There are two large reservoirs of comets: the Kuiper Belt beyond Neptune and the huge cloud of Oort that surrounds the entire solar system and is far behind Pluto.
Most of the “pebbles” making up these clouds are so small and located far from the Earth that they are invisible. In time some of these small icy bodies collide or are deviated from their path. When this happens, some of these rocks may come close to the Sun. When the ice that composes them begins to melt under the heat of the Sun, we observe behind them a long bright tail: the “pebbles” becomes visible, a comet is born!
Comets always have two tails: a white or slightly yellowish one consisting of dust which is often thick and slightly curved; a so-called ionic blue tail which is always straight, consisting of gases and particles (plasma).
The tail of a comet can measure several hundred million kilometers; the record is 2 times the distance from Earth to the Sun, 300 million km! This tail is always directed in the opposite direction to the Sun. It can be narrow, multiple, or fan-shaped depending on its position relative to the Earth. Once the comet has passed the Earth and the Sun, it returns where it came from, often beyond Pluto. It starts to freeze again, it no longer emits gas and dust, it loses its shiny tail and often becomes invisible again.
Since comets revolve around the Sun, some come back periodically, like Encke’s Comet who visits us every 3.5 years.
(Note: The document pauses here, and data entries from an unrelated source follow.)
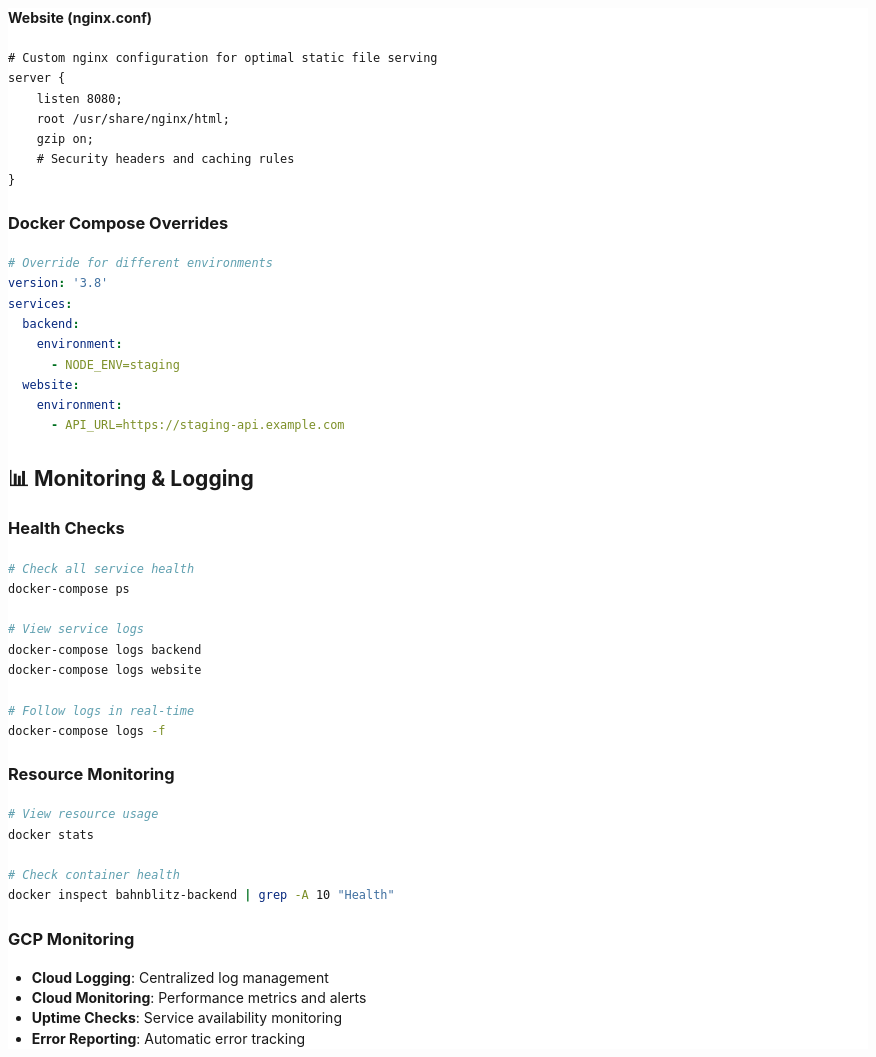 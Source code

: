 #### Website (nginx.conf)
```nginx
# Custom nginx configuration for optimal static file serving
server {
    listen 8080;
    root /usr/share/nginx/html;
    gzip on;
    # Security headers and caching rules
}
```

### Docker Compose Overrides
```yaml
# Override for different environments
version: '3.8'
services:
  backend:
    environment:
      - NODE_ENV=staging
  website:
    environment:
      - API_URL=https://staging-api.example.com
```

## 📊 Monitoring & Logging

### Health Checks
```bash
# Check all service health
docker-compose ps

# View service logs
docker-compose logs backend
docker-compose logs website

# Follow logs in real-time
docker-compose logs -f
```

### Resource Monitoring
```bash
# View resource usage
docker stats

# Check container health
docker inspect bahnblitz-backend | grep -A 10 "Health"
```

### GCP Monitoring
- **Cloud Logging**: Centralized log management
- **Cloud Monitoring**: Performance metrics and alerts
- **Uptime Checks**: Service availability monitoring
- **Error Reporting**: Automatic error tracking
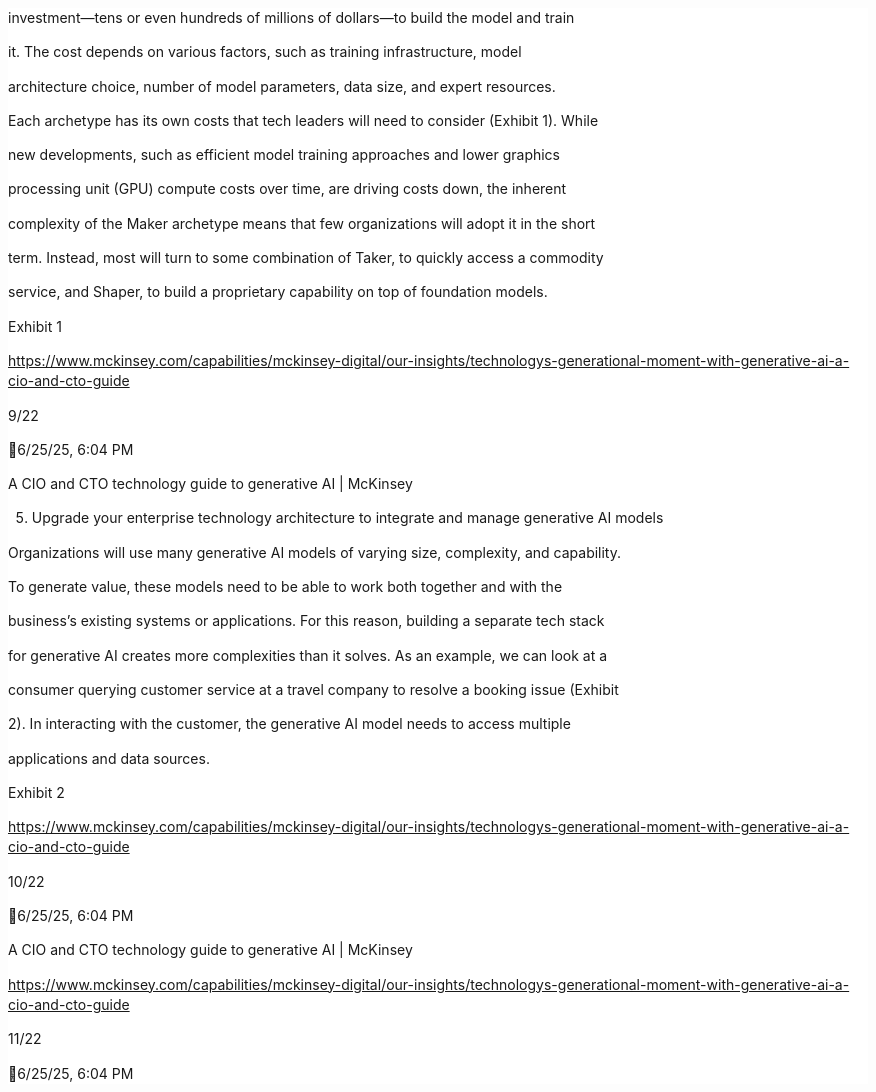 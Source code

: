 investment—tens or even hundreds of millions of dollars—to build the model and train

it. The cost depends on various factors, such as training infrastructure, model

architecture choice, number of model parameters, data size, and expert resources.

Each archetype has its own costs that tech leaders will need to consider (Exhibit 1). While

new developments, such as efficient model training approaches and lower graphics

processing unit (GPU) compute costs over time, are driving costs down, the inherent

complexity of the Maker archetype means that few organizations will adopt it in the short

term. Instead, most will turn to some combination of Taker, to quickly access a commodity

service, and Shaper, to build a proprietary capability on top of foundation models.

Exhibit 1

https://www.mckinsey.com/capabilities/mckinsey-digital/our-insights/technologys-generational-moment-with-generative-ai-a-cio-and-cto-guide

9/22

6/25/25, 6:04 PM

A CIO and CTO technology guide to generative AI | McKinsey

5. Upgrade your enterprise technology
architecture to integrate and manage
generative AI models

Organizations will use many generative AI models of varying size, complexity, and capability.

To generate value, these models need to be able to work both together and with the

business’s existing systems or applications. For this reason, building a separate tech stack

for generative AI creates more complexities than it solves. As an example, we can look at a

consumer querying customer service at a travel company to resolve a booking issue (Exhibit

2). In interacting with the customer, the generative AI model needs to access multiple

applications and data sources.

Exhibit 2

https://www.mckinsey.com/capabilities/mckinsey-digital/our-insights/technologys-generational-moment-with-generative-ai-a-cio-and-cto-guide

10/22

6/25/25, 6:04 PM

A CIO and CTO technology guide to generative AI | McKinsey

https://www.mckinsey.com/capabilities/mckinsey-digital/our-insights/technologys-generational-moment-with-generative-ai-a-cio-and-cto-guide

11/22

6/25/25, 6:04 PM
The famous comet Halley visits us every 75 years for more than 4000 years. She will return in 2061.
How do comets die? Yes, the effect comets die too … In general, by dint of losing material, they eventually fall apart and completely melt in a few thousand years. Sometimes comets run straight on the Sun and totally melt in its burning atmosphere. More rarely, some can hit a planet.
Thus, in July 1994, Comet Shoemaker-Levy 9 passed too close to Jupiter. The giant planet captured it and the comet crashed into it. For a week the debris of the comet penetrated the clouds of Jupiter’s atmosphere and created huge explosions larger than the Earth, forming a cloud of 3300 km and the temperature was approaching 17000 degrees! The explosion of the main debris was so violent that it was visible from Earth.
Fortunately nowadays such a collision is very very rare. But it is likely that it is a similar collision that killed all living dinosaurs on Earth 66 million years ago.